(Stored data entries)

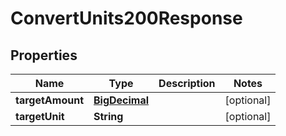 

# ConvertUnits200Response

## Properties

Name | Type | Description | Notes
------------ | ------------- | ------------- | -------------
**targetAmount** | [**BigDecimal**](BigDecimal.md) |  |  [optional]
**targetUnit** | **String** |  |  [optional]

● **ACTIVITY**
If a record contains a picture, drop the picture and repeat the rest exactly.

● **COMPLETED EXERCISE**
# ConvertUnits200Response

## Properties

Name | Type | Description | Notes
------------ | ------------- | ------------- | -------------
**targetAmount** | [**BigDecimal**](BigDecimal.md) |  |  [optional]
**targetUnit** | **String** |  |  [optional]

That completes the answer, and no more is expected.